Whole File Transformer

The Whole File Transformer processor transforms fully written Avro files to highly efficient, columnar Parquet files. Use the Whole File Transformer in a pipeline that reads Avro files as whole files and writes the transformed Parquet files as whole files.

Origins and destinations that support whole files include cloud storage stages such as Amazon S3, Azure Data Lake Storage, and Google Cloud Storage, and as well as local and remote file systems such as Local FS, SFTP/FTP/FTPS Client, and Hadoop FS. For a full list of whole file origins and destinations or more information about the whole file data format, see Whole File Data Format.

You can use the Whole File Transformer to convert Avro files to Parquet within a pipeline. If a Hadoop cluster is available, you can use the MapReduce executor to convert Avro files to Parquet instead of the Whole File Transformer. The MapReduce executor delegates the conversion task to the Hadoop cluster. For a case study on capturing data drift and producing Parquet files using the MapReduce executor, see Parquet Case Study.

When performing the conversion of Avro files to Parquet, the Whole File Transformer performs the conversion in memory, then writes a temporary Parquet file in a local directory on the Data Collector machine. Ensure that Data Collector has the necessary memory and storage to perform this processing.

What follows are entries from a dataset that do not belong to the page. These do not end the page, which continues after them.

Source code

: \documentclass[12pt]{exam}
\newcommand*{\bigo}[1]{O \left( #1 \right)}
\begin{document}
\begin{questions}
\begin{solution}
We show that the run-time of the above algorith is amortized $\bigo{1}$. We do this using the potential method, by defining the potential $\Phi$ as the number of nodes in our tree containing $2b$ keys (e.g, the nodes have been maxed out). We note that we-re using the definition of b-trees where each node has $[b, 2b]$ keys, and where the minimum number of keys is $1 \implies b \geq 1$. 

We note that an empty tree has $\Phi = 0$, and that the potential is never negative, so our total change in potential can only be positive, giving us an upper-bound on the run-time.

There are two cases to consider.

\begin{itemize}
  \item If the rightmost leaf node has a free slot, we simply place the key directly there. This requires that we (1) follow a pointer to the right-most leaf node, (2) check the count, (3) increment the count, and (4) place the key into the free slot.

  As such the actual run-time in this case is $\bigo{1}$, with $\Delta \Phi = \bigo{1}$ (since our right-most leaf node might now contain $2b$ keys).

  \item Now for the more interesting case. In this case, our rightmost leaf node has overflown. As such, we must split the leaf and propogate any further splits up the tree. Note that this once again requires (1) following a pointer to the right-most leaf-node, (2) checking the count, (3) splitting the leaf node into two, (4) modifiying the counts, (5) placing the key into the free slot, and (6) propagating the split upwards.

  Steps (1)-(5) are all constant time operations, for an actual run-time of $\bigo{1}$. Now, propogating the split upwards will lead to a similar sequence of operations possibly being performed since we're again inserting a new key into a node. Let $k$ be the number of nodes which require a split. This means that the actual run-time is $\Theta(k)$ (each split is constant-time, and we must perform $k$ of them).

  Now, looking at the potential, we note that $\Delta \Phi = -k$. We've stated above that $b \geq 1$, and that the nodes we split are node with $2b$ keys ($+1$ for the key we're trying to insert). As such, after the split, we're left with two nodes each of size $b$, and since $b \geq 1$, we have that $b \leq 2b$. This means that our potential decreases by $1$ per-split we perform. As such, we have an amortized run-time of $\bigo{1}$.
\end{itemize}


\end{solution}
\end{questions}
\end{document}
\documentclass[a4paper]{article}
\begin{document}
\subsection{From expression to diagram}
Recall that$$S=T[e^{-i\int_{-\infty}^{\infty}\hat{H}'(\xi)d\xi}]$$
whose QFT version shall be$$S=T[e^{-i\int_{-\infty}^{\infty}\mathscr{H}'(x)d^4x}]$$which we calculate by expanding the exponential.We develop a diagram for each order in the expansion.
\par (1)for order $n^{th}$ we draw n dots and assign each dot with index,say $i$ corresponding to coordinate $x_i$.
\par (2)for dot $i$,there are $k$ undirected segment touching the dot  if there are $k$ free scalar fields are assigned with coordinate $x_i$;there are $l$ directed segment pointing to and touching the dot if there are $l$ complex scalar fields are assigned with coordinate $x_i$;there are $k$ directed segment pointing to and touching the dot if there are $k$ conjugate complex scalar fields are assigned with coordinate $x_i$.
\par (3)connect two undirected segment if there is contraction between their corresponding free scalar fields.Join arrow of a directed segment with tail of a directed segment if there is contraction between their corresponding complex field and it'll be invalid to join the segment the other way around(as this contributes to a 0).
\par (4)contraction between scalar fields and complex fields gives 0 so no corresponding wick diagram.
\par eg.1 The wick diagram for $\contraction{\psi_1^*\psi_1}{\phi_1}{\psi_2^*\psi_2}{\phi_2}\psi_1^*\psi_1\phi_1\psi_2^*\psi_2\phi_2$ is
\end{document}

When you configure the Whole File Transformer, you specify the local directory to use. You can configure a prefix and suffix for the resulting Parquet files and the buffer size and rate at which to process the Avro files. You can also configure standard Parquet properties, such as a compression codec, row group size, and page size.

Typically, when using the Whole File Transformer processor, you will use a separate pipeline for processing data and generating the Avro files to be converted. But if you have Avro files generated by a third party, then you can simply create the pipeline to convert the files to Parquet.

Implementation Overview

When using the Whole File Transformer processor, you will typically configure two pipelines. The pipeline that includes the Whole File Transformer must be a whole file pipeline, which does not permit additional processing of file data. As a result, any processing that you require must take place in a separate pipeline.

This separate pipeline includes an origin to read data of any data format, the processors that you need, and a file-based destination to write Avro files. Let's call this pipeline the Write Avro pipeline. If you already have Avro files ready, you can skip this pipeline.

Then, a second pipeline reads the Avro files using the whole file data format, transforms the files to Parquet using the Whole File Transformer, then writes the Parquet files as whole files. Let's call this the Parquet Conversion pipeline.

Together, the implementation looks like this:

Write Avro Pipeline

The Write Avro pipeline reads data from the origin, performs any required processing, and uses a file-based Avro destination such as Local FS to write Avro files to a file system.

The destination file system acts as a staging area. As the Write Avro pipeline closes each Avro file, the Parquet Conversion pipeline can begin processing the file and convert it to Parquet.

Since each Avro file is ultimately transformed to a corresponding Parquet file, the Avro files should be of substantial size to take advantage of Parquet capabilities. 2 GB is recommended.

The Write Avro pipeline includes any origin, any number of processors, and an Avro-enabled file-based destination, as follows:

For a list of destinations that support writing Avro, see Data Format Support.

Parquet Conversion Pipeline

The Parquet Conversion pipeline processes the closed Avro files as whole files, leveraging the efficiency of the whole file data format. This pipeline converts the Avro files to Parquet using the Whole File Transformer processor.

The Parquet Conversion pipeline must use a file-based origin enabled for whole files, such as the Directory origin, to process the large Avro files.

The Whole File Transformer processor converts each Avro file to Parquet, writing each Parquet file temporarily to a user-defined Data Collector directory. Then a whole file destination, such as Google Cloud Storage, moves the Parquet file to the destination system.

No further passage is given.